Each provided a vital element of the formula that fuses public health and social work, from Christina Miller’s work with the Health Promotion Council, which has programs that include chronic disease risk reduction and professional education and consulting; to Cindy Sousa’s research on investigations of violence, stress and trauma and their relationships to health and well-being; to JoAnne Fischer’s work making the needs of mothers and their families visible through policy advocacy and research as executive director of the Maternity Care Coalition; to Jennifer Campbell’s work strengthening grantmaking for an aging society.
The symposium served as a poignant reminder that many quality improvement techniques – including the promotion of evidence-based treatments and well-coordinated care – can improve health outcomes, but their influence is often limited by factors beyond clinicians’ control, such as patients’ education, employment, and social support.
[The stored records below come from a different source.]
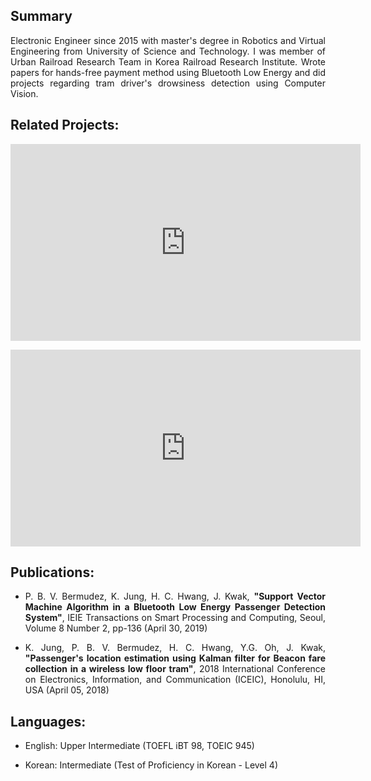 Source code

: <h2> Summary </h2>

<div style="text-align: justify"> Electronic Engineer since 2015 with master's degree in Robotics and Virtual Engineering from University of Science and Technology. I was member of Urban Railroad Research Team in Korea Railroad Research Institute. Wrote papers for hands-free payment method using Bluetooth Low Energy and did projects regarding tram driver's drowsiness detection using Computer Vision.  </div>

<h2>Related Projects:</h2>

<iframe width="560" height="315" src="https://www.youtube.com/embed/9g0LE1K3_I0" frameborder="0" allow="accelerometer; autoplay; clipboard-write; encrypted-media; gyroscope; picture-in-picture" allowfullscreen></iframe>
<p></p>
<iframe width="560" height="315" src="https://www.youtube.com/embed/VLj_hArpkS4" frameborder="0" allow="accelerometer; autoplay; clipboard-write; encrypted-media; gyroscope; picture-in-picture" allowfullscreen></iframe>



<h2>Publications:</h2>
<div style="text-align: justify"> 
<ul>
  <li> P. B. V. Bermudez, K. Jung, H. C. Hwang, J. Kwak, <b>"Support Vector Machine Algorithm in a Bluetooth Low Energy Passenger Detection System"</b>, IEIE Transactions on Smart Processing and Computing, Seoul, Volume 8  Number 2, pp-136 (April  30, 2019) </li>    
    <p></p>
    <li> K. Jung, P. B. V. Bermudez, H. C. Hwang, Y.G. Oh, J. Kwak, <b>"Passenger's location estimation using Kalman filter for Beacon fare collection in a wireless low floor tram"</b>, 2018 International Conference on Electronics, Information, and Communication (ICEIC), Honolulu, HI, USA (April 05, 2018) </li>
</ul>
</div>

<h2>Languages:</h2>
<ul>
<li> English: Upper Intermediate (TOEFL iBT 98, TOEIC 945)</li>
  <p></p>
<li> Korean: Intermediate (Test of Proficiency in Korean - Level 4)</li>
</ul>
In order to address the social and economic factors that affect health, quality improvement initiatives must reach beyond the traditional boundaries of the health care system. The panelists gathered at JSPH this week was representative of the community-based partnerships that bring a wide range of stakeholders – health care providers, educators, business leaders, social service providers, community organizations, and clergy – together to promote healthy behavior, improve access to primary and preventive care, and reduce health disparities.
The program also further strengthened the partnership between JSPH and GSSWSR. Last fall, the schools began offering a dual degree MSS/MPH program, acknowledging the long-standing synergy between social work and public health, and also recognizing the growing interest among professionals to further their preparation by earning multiple graduate degrees.